DATA —
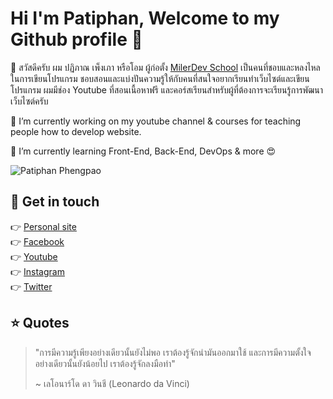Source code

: # Hi I'm Patiphan, Welcome to my Github profile 👋

🙋 สวัสดีครับ ผม ปฏิภาณ เพ็งเภา หรือโอม ผู้ก่อตั้ง [MilerDev School](http://milerdev.teachable.com/) เป็นคนที่ชอบและหลงไหลในการเขียนโปรแกรม ชอบสอนและแบ่งปันความรู้ให้กับคนที่สนใจอยากเรียนทำเว็บไซต์และเขียนโปรแกรม ผมมีช่อง Youtube ที่สอนเนื้อหาฟรี และคอร์สเรียนสำหรับผู้ที่ต้องการจะเรียนรู้การพัฒนาเว็บไซต์ครับ

🔭 I’m currently working on my youtube channel & courses for teaching people how to develop website.

🌱 I’m currently learning Front-End, Back-End, DevOps & more 😍

![Patiphan Phengpao](https://milerdevpro.com/assets/img/thebest-2.jpeg)

## 💖 Get in touch
👉 [Personal site](https://milerdev.com/)<br>
👉 [Facebook](https://www.facebook.com/patiphannn/)<br>
👉 [Youtube](https://www.youtube.com/channel/UCeKE6wQHTt5JpS9_RsH4hrg)<br>
👉 [Instagram](https://www.instagram.com/ohmilerr/)<br>
👉 [Twitter](https://twitter.com/ohmiler)<br>

## ⭐ Quotes
> "การมีความรู้เพียงอย่างเดียวนั้นยังไม่พอ เราต้องรู้จักนำมันออกมาใช้ และการมีความตั้งใจอย่างเดียวนั้นยังน้อยไป เราต้องรู้จักลงมือทำ"
>
> ~ เลโอนาร์โด ดา วินชี (Leonardo da Vinci)

<!--
**ohmiler/ohmiler** is a ✨ _special_ ✨ repository because its `README.md` (this file) appears on your GitHub profile.

Here are some ideas to get you started:

- 🔭 I’m currently working on ...
- 🌱 I’m currently learning ...
- 👯 I’m looking to collaborate on ...
- 🤔 I’m looking for help with ...
- 💬 Ask me about ...
- 📫 How to reach me: ...
- 😄 Pronouns: ...
- ⚡ Fun fact: ...
-->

AIM OF THE TASK —
Exact copies of the lines from the one with "to develop website." through the final line of the listing should be returned, and no other lines.

EXPECTED OUTPUT —
🔭 I’m currently working on my youtube channel & courses for teaching people how to develop website.

🌱 I’m currently learning Front-End, Back-End, DevOps & more 😍

![Patiphan Phengpao](https://milerdevpro.com/assets/img/thebest-2.jpeg)

## 💖 Get in touch
👉 [Personal site](https://milerdev.com/)<br>
👉 [Facebook](https://www.facebook.com/patiphannn/)<br>
👉 [Youtube](https://www.youtube.com/channel/UCeKE6wQHTt5JpS9_RsH4hrg)<br>
👉 [Instagram](https://www.instagram.com/ohmilerr/)<br>
👉 [Twitter](https://twitter.com/ohmiler)<br>

## ⭐ Quotes
> "การมีความรู้เพียงอย่างเดียวนั้นยังไม่พอ เราต้องรู้จักนำมันออกมาใช้ และการมีความตั้งใจอย่างเดียวนั้นยังน้อยไป เราต้องรู้จักลงมือทำ"
>
> ~ เลโอนาร์โด ดา วินชี (Leonardo da Vinci)

<!--
**ohmiler/ohmiler** is a ✨ _special_ ✨ repository because its `README.md` (this file) appears on your GitHub profile.

Here are some ideas to get you started:

- 🔭 I’m currently working on ...
- 🌱 I’m currently learning ...
- 👯 I’m looking to collaborate on ...
- 🤔 I’m looking for help with ...
- 💬 Ask me about ...
- 📫 How to reach me: ...
- 😄 Pronouns: ...
- ⚡ Fun fact: ...
-->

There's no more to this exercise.